Oh Say, Can You See?
Updated: Oct 1, 2021
Some people mistakenly take the "colorblind" approach to confronting racism, which isn't so much confronting racism as performing forced obliviousness to its existence.
Examples from public school: I treat all my students equally / I don't see color
Colorblindness is mythical. Unless you're physically blind, you see color. So to say that you do not or convince yourself that you do not means that you are choosing to ignore the social/cultural/political/economic realities of your students. Our students are not the same, and they do not need the same things. "Treating kids equally" and colorblindness just sound nicer than what they really are, which is confirmation bias. A get-out-of-jail-free pass for doing the much harder work of seeing our students for exactly who they are, the value of their culture, and what societal forces they are up against due to factors outside of their control.

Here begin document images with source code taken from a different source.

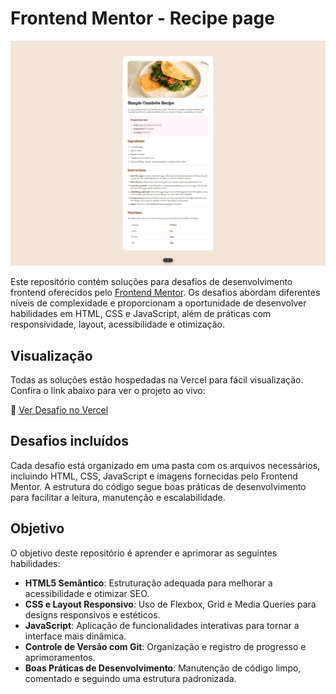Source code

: # Frontend Mentor - Recipe page

![Design preview for the Recipe page coding challenge](./challenge_preview.png)

Este repositório contém soluções para desafios de desenvolvimento frontend oferecidos pelo [Frontend Mentor](https://www.frontendmentor.io/). Os desafios abordam diferentes níveis de complexidade e proporcionam a oportunidade de desenvolver habilidades em HTML, CSS e JavaScript, além de práticas com responsividade, layout, acessibilidade e otimização.

## Visualização

Todas as soluções estão hospedadas na Vercel para fácil visualização. Confira o link abaixo para ver o projeto ao vivo:

🔗 [Ver Desafio no Vercel](https://frontendmentor-recipe-page-delta.vercel.app/)


## Desafios incluídos

Cada desafio está organizado em uma pasta com os arquivos necessários, incluindo HTML, CSS, JavaScript e imagens fornecidas pelo Frontend Mentor. A estrutura do código segue boas práticas de desenvolvimento para facilitar a leitura, manutenção e escalabilidade.

## Objetivo

O objetivo deste repositório é aprender e aprimorar as seguintes habilidades:

- **HTML5 Semântico**: Estruturação adequada para melhorar a acessibilidade e otimizar SEO.
- **CSS e Layout Responsivo**: Uso de Flexbox, Grid e Media Queries para designs responsivos e estéticos.
- **JavaScript**: Aplicação de funcionalidades interativas para tornar a interface mais dinâmica.
- **Controle de Versão com Git**: Organização e registro de progresso e aprimoramentos.
- **Boas Práticas de Desenvolvimento**: Manutenção de código limpo, comentado e seguindo uma estrutura padronizada.


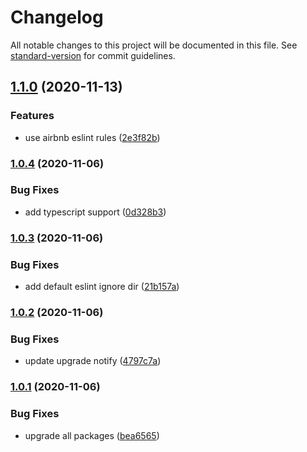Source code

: # Changelog

All notable changes to this project will be documented in this file. See [standard-version](https://github.com/conventional-changelog/standard-version) for commit guidelines.

## [1.1.0](https://github.com/xucongli1989/x-code-inspect/compare/v1.0.4...v1.1.0) (2020-11-13)


### Features

* use airbnb eslint rules ([2e3f82b](https://github.com/xucongli1989/x-code-inspect/commit/2e3f82b87806af261a80274fd637179fb96936ed))

### [1.0.4](https://github.com/xucongli1989/x-code-inspect/compare/v1.0.3...v1.0.4) (2020-11-06)


### Bug Fixes

* add typescript support ([0d328b3](https://github.com/xucongli1989/x-code-inspect/commit/0d328b3c4186e2003aba7d2f464840991759275b))

### [1.0.3](https://github.com/xucongli1989/x-code-inspect/compare/v1.0.2...v1.0.3) (2020-11-06)


### Bug Fixes

* add default eslint ignore dir ([21b157a](https://github.com/xucongli1989/x-code-inspect/commit/21b157a316067dc56f95d157458af042d0b77dc2))

### [1.0.2](https://github.com/xucongli1989/x-code-inspect/compare/v1.0.1...v1.0.2) (2020-11-06)


### Bug Fixes

* update upgrade notify ([4797c7a](https://github.com/xucongli1989/x-code-inspect/commit/4797c7aec692b1a95d66ebbbd7cd7595d4e0e20e))

### [1.0.1](https://github.com/xucongli1989/x-code-inspect/compare/v1.0.0...v1.0.1) (2020-11-06)


### Bug Fixes

* upgrade all packages ([bea6565](https://github.com/xucongli1989/x-code-inspect/commit/bea6565dea52af7823aaf465448cb8853fdeb5a3))
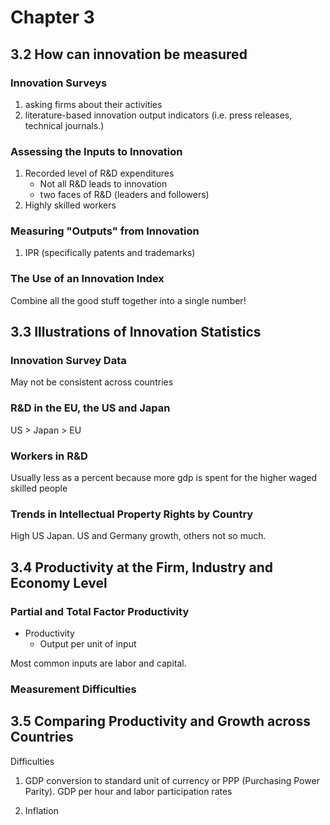 Chapter 3
=====

3.2 How can innovation be measured
----
### Innovation Surveys
1. asking firms about their activities
2. literature-based innovation output indicators (i.e. press releases, technical journals.)

### Assessing the Inputs to Innovation
1. Recorded level of R&D expenditures
	- Not all R&D leads to innovation
	- two faces of R&D (leaders and followers)
2. Highly skilled workers

### Measuring "Outputs" from Innovation
1. IPR (specifically patents and trademarks)

### The Use of an Innovation Index
Combine all the good stuff together into a single number!

3.3 Illustrations of Innovation Statistics
----
### Innovation Survey Data
May not be consistent across countries

### R&D in the EU, the US and Japan
US > Japan > EU

### Workers in R&D
Usually less as a percent because more gdp is spent for the higher waged skilled people

### Trends in Intellectual Property Rights by Country
High US Japan.  US and Germany growth, others not so much.

3.4 Productivity at the Firm, Industry and Economy Level
----

### Partial and Total Factor Productivity

- Productivity
	- Output per unit of input

Most common inputs are labor and capital. 

### Measurement Difficulties

3.5 Comparing Productivity and Growth across Countries
----
Difficulties
1. GDP conversion to standard unit of currency or PPP (Purchasing Power Parity).
GDP per hour and labor participation rates

2. Inflation  

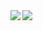 <a href="https://github.com/anuraghazra/github-readme-stats">
  <img align="left" src="https://github-readme-stats.vercel.app/api?username=zoniha&theme=nord&show_icons=true&hide=stars,commits,prs,issues,contribs&count_private=true" />
</a>
<a href="https://github.com/anuraghazra/github-readme-stats">
  <img align="left" src="https://github-readme-stats.vercel.app/api/top-langs/?username=zoniha&theme=nord&show_icons=true&count_private=true&hide=html,css,ruby,JupyterNotebook" />
</a>
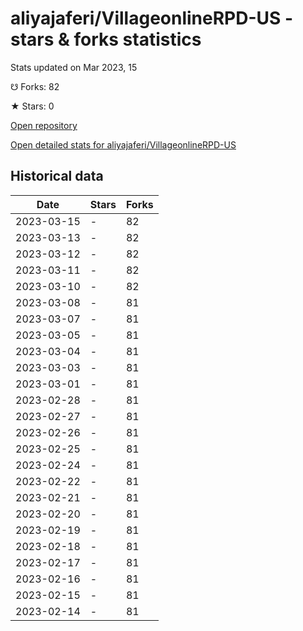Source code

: # aliyajaferi/VillageonlineRPD-US - stars & forks statistics

Stats updated on Mar 2023, 15

☋ Forks: 82

★ Stars: 0

[Open repository](https://github.com/aliyajaferi/VillageonlineRPD-US)

[Open detailed stats for aliyajaferi/VillageonlineRPD-US](https://reviewgithub.com/rep/aliyajaferi/VillageonlineRPD-US)

## Historical data
| Date | Stars | Forks |
|------|-------|-------|
| 2023-03-15 | - | 82 | 
| 2023-03-13 | - | 82 | 
| 2023-03-12 | - | 82 | 
| 2023-03-11 | - | 82 | 
| 2023-03-10 | - | 82 | 
| 2023-03-08 | - | 81 | 
| 2023-03-07 | - | 81 | 
| 2023-03-05 | - | 81 | 
| 2023-03-04 | - | 81 | 
| 2023-03-03 | - | 81 | 
| 2023-03-01 | - | 81 | 
| 2023-02-28 | - | 81 | 
| 2023-02-27 | - | 81 | 
| 2023-02-26 | - | 81 | 
| 2023-02-25 | - | 81 | 
| 2023-02-24 | - | 81 | 
| 2023-02-22 | - | 81 | 
| 2023-02-21 | - | 81 | 
| 2023-02-20 | - | 81 | 
| 2023-02-19 | - | 81 | 
| 2023-02-18 | - | 81 | 
| 2023-02-17 | - | 81 | 
| 2023-02-16 | - | 81 | 
| 2023-02-15 | - | 81 | 
| 2023-02-14 | - | 81 | 

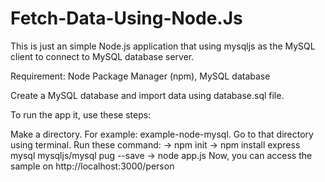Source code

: # Fetch-Data-Using-Node.Js

This is just an simple Node.js application that using mysqljs as the MySQL client to connect to MySQL database server.

Requirement: Node Package Manager (npm), MySQL database

Create a MySQL database and import data using database.sql file.

To run the app it, use these steps:

Make a directory. For example: example-node-mysql.
Go to that directory using terminal.
Run these command:
-> npm init
-> npm install express mysql mysqljs/mysql pug --save
-> node app.js
Now, you can access the sample on http://localhost:3000/person
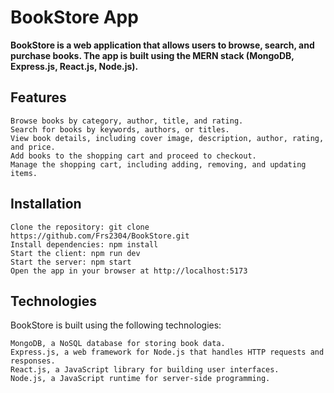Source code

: # BookStore App

<b>BookStore is a web application that allows users to browse, search, and purchase books.
The app is built using the MERN stack (MongoDB, Express.js, React.js, Node.js).</b>

## Features

    Browse books by category, author, title, and rating.
    Search for books by keywords, authors, or titles.
    View book details, including cover image, description, author, rating, and price.
    Add books to the shopping cart and proceed to checkout.
    Manage the shopping cart, including adding, removing, and updating items.
    
## Installation

    Clone the repository: git clone https://github.com/Frs2304/BookStore.git
    Install dependencies: npm install
    Start the client: npm run dev
    Start the server: npm start
    Open the app in your browser at http://localhost:5173

## Technologies

BookStore is built using the following technologies:

    MongoDB, a NoSQL database for storing book data.
    Express.js, a web framework for Node.js that handles HTTP requests and responses.
    React.js, a JavaScript library for building user interfaces.
    Node.js, a JavaScript runtime for server-side programming.

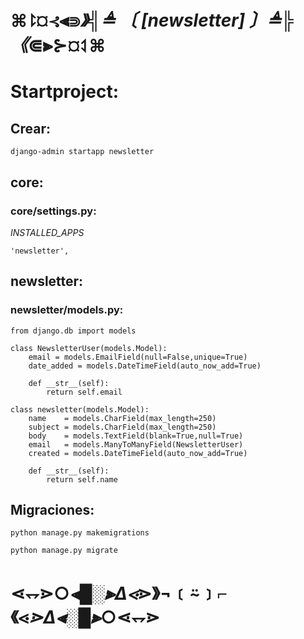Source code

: # ⌘⥏¤⊰⫷⋑_》╣≜ 〔 [newsletter] 〕≜╠《_⋐⫸⊱¤⥑⌘

# Startproject:

## Crear:

    django-admin startapp newsletter

## core:

### core/settings.py:

*INSTALLED_APPS*

    'newsletter',

## newsletter:    

### newsletter/models.py:

    from django.db import models

    class NewsletterUser(models.Model):
        email = models.EmailField(null=False,unique=True)
        date_added = models.DateTimeField(auto_now_add=True)
        
        def __str__(self):
            return self.email

    class newsletter(models.Model):
        name    = models.CharField(max_length=250)
        subject = models.CharField(max_length=250)
        body    = models.TextField(blank=True,null=True)
        email   = models.ManyToManyField(NewsletterUser)
        created = models.DateTimeField(auto_now_add=True)
        
        def __str__(self):
            return self.name



    
## Migraciones:

    python manage.py makemigrations

    python manage.py migrate

# ⋖⥐⋗○_⫷█░⫸Δ⋖_⋗》¬﹝⍨﹞⌐《⋖_⋗Δ⫷░█⫸_○⋖⥐⋗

The harder choice is to do something called developing a critical lens. Many of us already have a critical lens of some sort. If you think about an engineer you know, you may notice how that engineer seems to view the world through an engineering lens. Someone of devout faith may view the world through a religious lens. In his infamous commencement address "This Is Water," David Foster Wallace says the following: "There is no such thing as not worshiping. Everybody worships. The only choice we get is what to worship." If we are serious about eliminating racism, we have to become intimate with it. Meaning, we have to come to understand how intimate we have always been with it. We have to return to the altar in our mind, which is where it all will happen...our confession, our penance, our learning, our growth.
Doing this work means developing a critical lens. Critical race theory started in law schools but has increasingly been used to analyze how racism is engrained in the fabric and system of the American society. CRT has five pillars:
(1) the centrality and intersectionality of racism,
(2) the challenge to dominant ideology,
(3) the commitment to social justice,
(4) the importance of experiential knowledge, and
(5) the use of an interdisciplinary perspective.
Essentially, it means recognizing how race is central to understanding people's experiences and outcomes and committing to cultural pluralism and social justice.
This process, if done correctly (meaning with intensity and frequently), will take someone through all the motions. It will put them in a rage, reduce them to tears, make them feel on edge, cause them to doubt things that were once important or central to their lives, question their relationships and social connections, reevaluate their life trajectory... This has been a long intro into a topic that has been on my mind. But as I wrote I realized the importance of worship as a motif. And I feel better prepared to articulate my feelings on the 4th of July and holidays, in general -- the celebration of which becomes different through the process of developing a critical lens.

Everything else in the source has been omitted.